WHAT THE TASK ASKS: Leave out the pictures and transcribe the rest of the records exactly.

DATASET EXCERPTS:
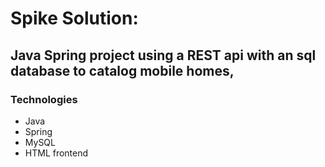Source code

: # Spike Solution: 
  ## Java Spring project using a REST api with an sql database to catalog mobile homes,

### Technologies
* Java
* Spring
* MySQL
* HTML frontend

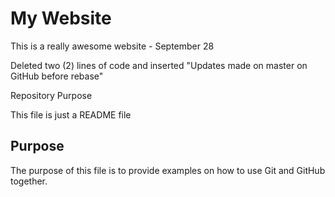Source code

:# My Website

This is a really awesome website - September 28

Deleted two (2) lines of code and inserted "Updates made on master on GitHub before rebase"

Repository Purpose

This file is just a README file

## Purpose

The purpose of this file is to provide examples
on how to use Git and GitHub together.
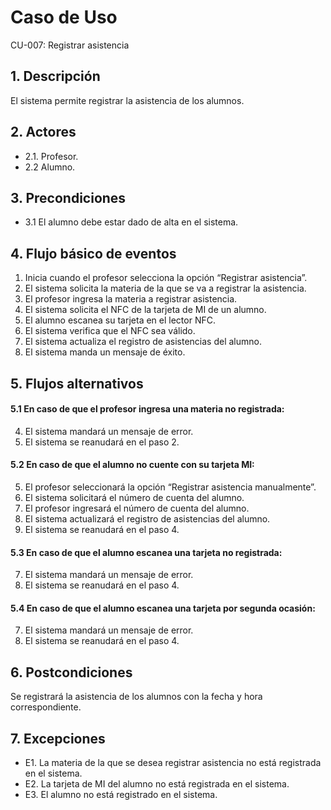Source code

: # Caso de Uso
CU-007: Registrar asistencia

## 1. Descripción
El sistema permite registrar la asistencia de los alumnos.

## 2. Actores
- 2.1. Profesor.
- 2.2 Alumno.

## 3. Precondiciones
- 3.1 El alumno debe estar dado de alta en el sistema.

## 4. Flujo básico de eventos
1. Inicia cuando el profesor selecciona la opción “Registrar asistencia”.
2. El sistema solicita la materia de la que se va a registrar la asistencia.
3. El profesor ingresa la materia a registrar asistencia.
4. El sistema solicita el NFC de la tarjeta de MI de un alumno.
5. El alumno escanea su tarjeta en el lector NFC.
6. El sistema verifica que el NFC sea válido.
7. El sistema actualiza el registro de asistencias del alumno.
8. El sistema manda un mensaje de éxito.

## 5. Flujos alternativos
#### 5.1 En caso de que el profesor ingresa una materia no registrada:
4. El sistema mandará un mensaje de error.
5. El sistema se reanudará en el paso 2.
#### 5.2 En caso de que el alumno no cuente con su tarjeta MI:
5. El profesor seleccionará la opción “Registrar asistencia manualmente”.
6. El sistema solicitará el número de cuenta del alumno.
7. El profesor ingresará el número de cuenta del alumno.
8. El sistema actualizará el registro de asistencias del alumno.
9. El sistema se reanudará en el paso 4.
#### 5.3 En caso de que el alumno escanea una tarjeta no registrada:
7. El sistema mandará un mensaje de error.
8. El sistema se reanudará en el paso 4.
#### 5.4 En caso de que el alumno escanea una tarjeta por segunda ocasión:
7. El sistema mandará un mensaje de error.
8. El sistema se reanudará en el paso 4.

## 6. Postcondiciones
Se registrará la asistencia de los alumnos con la fecha y hora correspondiente.

## 7. Excepciones
- E1. La materia de la que se desea registrar asistencia no está registrada en el sistema.
- E2. La tarjeta de MI del alumno no está registrada en el sistema.
- E3. El alumno no está registrado en el sistema.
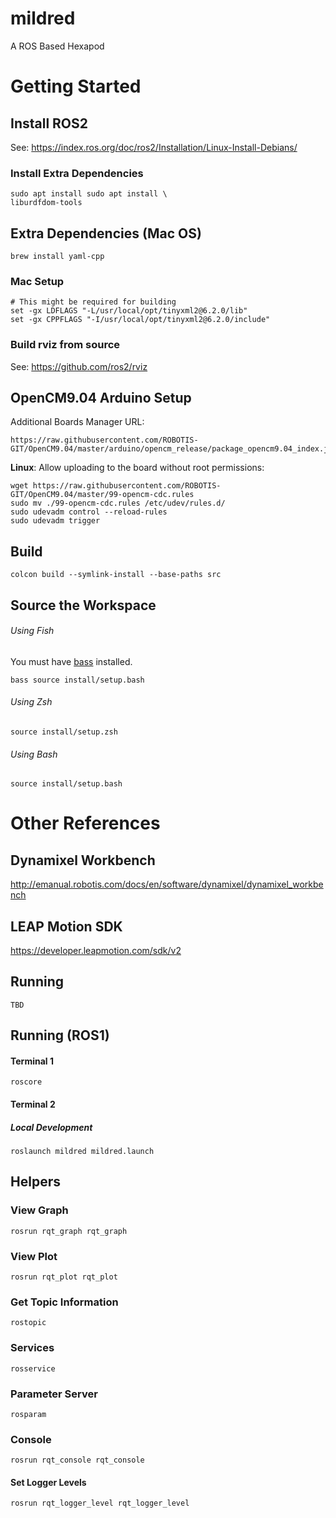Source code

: # mildred
A ROS Based Hexapod

# Getting Started

## Install ROS2
See: https://index.ros.org/doc/ros2/Installation/Linux-Install-Debians/

### Install Extra Dependencies

    sudo apt install sudo apt install \
    liburdfdom-tools

## Extra Dependencies (Mac OS)
    
    brew install yaml-cpp

### Mac Setup

    # This might be required for building
    set -gx LDFLAGS "-L/usr/local/opt/tinyxml2@6.2.0/lib"
    set -gx CPPFLAGS "-I/usr/local/opt/tinyxml2@6.2.0/include"

### Build rviz from source
See: https://github.com/ros2/rviz

## OpenCM9.04 Arduino Setup
Additional Boards Manager URL:

    https://raw.githubusercontent.com/ROBOTIS-GIT/OpenCM9.04/master/arduino/opencm_release/package_opencm9.04_index.json

**Linux**: Allow uploading to the board without root permissions:

    wget https://raw.githubusercontent.com/ROBOTIS-GIT/OpenCM9.04/master/99-opencm-cdc.rules
    sudo mv ./99-opencm-cdc.rules /etc/udev/rules.d/
    sudo udevadm control --reload-rules
    sudo udevadm trigger

## Build

    colcon build --symlink-install --base-paths src

## Source the Workspace

###### Using Fish
You must have [bass](https://github.com/edc/bass) installed.

    bass source install/setup.bash
    
###### Using Zsh

    source install/setup.zsh
    
###### Using Bash

    source install/setup.bash

# Other References

## Dynamixel Workbench
http://emanual.robotis.com/docs/en/software/dynamixel/dynamixel_workbench

## LEAP Motion SDK
https://developer.leapmotion.com/sdk/v2

## Running

    TBD

## Running (ROS1)

#### Terminal 1

    roscore
    
#### Terminal 2

##### Local Development

    roslaunch mildred mildred.launch

## Helpers

### View Graph
    rosrun rqt_graph rqt_graph
### View Plot
    rosrun rqt_plot rqt_plot
### Get Topic Information
    rostopic
### Services
    rosservice
### Parameter Server
    rosparam
### Console
    rosrun rqt_console rqt_console
#### Set Logger Levels
    rosrun rqt_logger_level rqt_logger_level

ANSWER TO THIS TASK:
Source code

: # Spike Solution: 
  ## Java Spring project using a REST api with an sql database to catalog mobile homes,

### Technologies
* Java
* Spring
* MySQL
* HTML frontend

Source code

:# My Website

This is a really awesome website - September 28

Deleted two (2) lines of code and inserted "Updates made on master on GitHub before rebase"

Repository Purpose

This file is just a README file

## Purpose

The purpose of this file is to provide examples
on how to use Git and GitHub together.
Source code

: # Caso de Uso
CU-007: Registrar asistencia

## 1. Descripción
El sistema permite registrar la asistencia de los alumnos.

## 2. Actores
- 2.1. Profesor.
- 2.2 Alumno.

## 3. Precondiciones
- 3.1 El alumno debe estar dado de alta en el sistema.

## 4. Flujo básico de eventos
1. Inicia cuando el profesor selecciona la opción “Registrar asistencia”.
2. El sistema solicita la materia de la que se va a registrar la asistencia.
3. El profesor ingresa la materia a registrar asistencia.
4. El sistema solicita el NFC de la tarjeta de MI de un alumno.
5. El alumno escanea su tarjeta en el lector NFC.
6. El sistema verifica que el NFC sea válido.
7. El sistema actualiza el registro de asistencias del alumno.
8. El sistema manda un mensaje de éxito.

## 5. Flujos alternativos
#### 5.1 En caso de que el profesor ingresa una materia no registrada:
4. El sistema mandará un mensaje de error.
5. El sistema se reanudará en el paso 2.
#### 5.2 En caso de que el alumno no cuente con su tarjeta MI:
5. El profesor seleccionará la opción “Registrar asistencia manualmente”.
6. El sistema solicitará el número de cuenta del alumno.
7. El profesor ingresará el número de cuenta del alumno.
8. El sistema actualizará el registro de asistencias del alumno.
9. El sistema se reanudará en el paso 4.
#### 5.3 En caso de que el alumno escanea una tarjeta no registrada:
7. El sistema mandará un mensaje de error.
8. El sistema se reanudará en el paso 4.
#### 5.4 En caso de que el alumno escanea una tarjeta por segunda ocasión:
7. El sistema mandará un mensaje de error.
8. El sistema se reanudará en el paso 4.

## 6. Postcondiciones
Se registrará la asistencia de los alumnos con la fecha y hora correspondiente.

## 7. Excepciones
- E1. La materia de la que se desea registrar asistencia no está registrada en el sistema.
- E2. La tarjeta de MI del alumno no está registrada en el sistema.
- E3. El alumno no está registrado en el sistema.
Source code

: # mildred
A ROS Based Hexapod

# Getting Started

## Install ROS2
See: https://index.ros.org/doc/ros2/Installation/Linux-Install-Debians/

### Install Extra Dependencies

    sudo apt install sudo apt install \
    liburdfdom-tools

## Extra Dependencies (Mac OS)
    
    brew install yaml-cpp

### Mac Setup

    # This might be required for building
    set -gx LDFLAGS "-L/usr/local/opt/tinyxml2@6.2.0/lib"
    set -gx CPPFLAGS "-I/usr/local/opt/tinyxml2@6.2.0/include"

### Build rviz from source
See: https://github.com/ros2/rviz

## OpenCM9.04 Arduino Setup
Additional Boards Manager URL:

    https://raw.githubusercontent.com/ROBOTIS-GIT/OpenCM9.04/master/arduino/opencm_release/package_opencm9.04_index.json

**Linux**: Allow uploading to the board without root permissions:

    wget https://raw.githubusercontent.com/ROBOTIS-GIT/OpenCM9.04/master/99-opencm-cdc.rules
    sudo mv ./99-opencm-cdc.rules /etc/udev/rules.d/
    sudo udevadm control --reload-rules
    sudo udevadm trigger

## Build

    colcon build --symlink-install --base-paths src

## Source the Workspace

###### Using Fish
You must have [bass](https://github.com/edc/bass) installed.

    bass source install/setup.bash
    
###### Using Zsh

    source install/setup.zsh
    
###### Using Bash

    source install/setup.bash

# Other References

## Dynamixel Workbench
http://emanual.robotis.com/docs/en/software/dynamixel/dynamixel_workbench

## LEAP Motion SDK
https://developer.leapmotion.com/sdk/v2

## Running

    TBD

## Running (ROS1)

#### Terminal 1

    roscore
    
#### Terminal 2

##### Local Development

    roslaunch mildred mildred.launch

## Helpers

### View Graph
    rosrun rqt_graph rqt_graph
### View Plot
    rosrun rqt_plot rqt_plot
### Get Topic Information
    rostopic
### Services
    rosservice
### Parameter Server
    rosparam
### Console
    rosrun rqt_console rqt_console
#### Set Logger Levels
    rosrun rqt_logger_level rqt_logger_level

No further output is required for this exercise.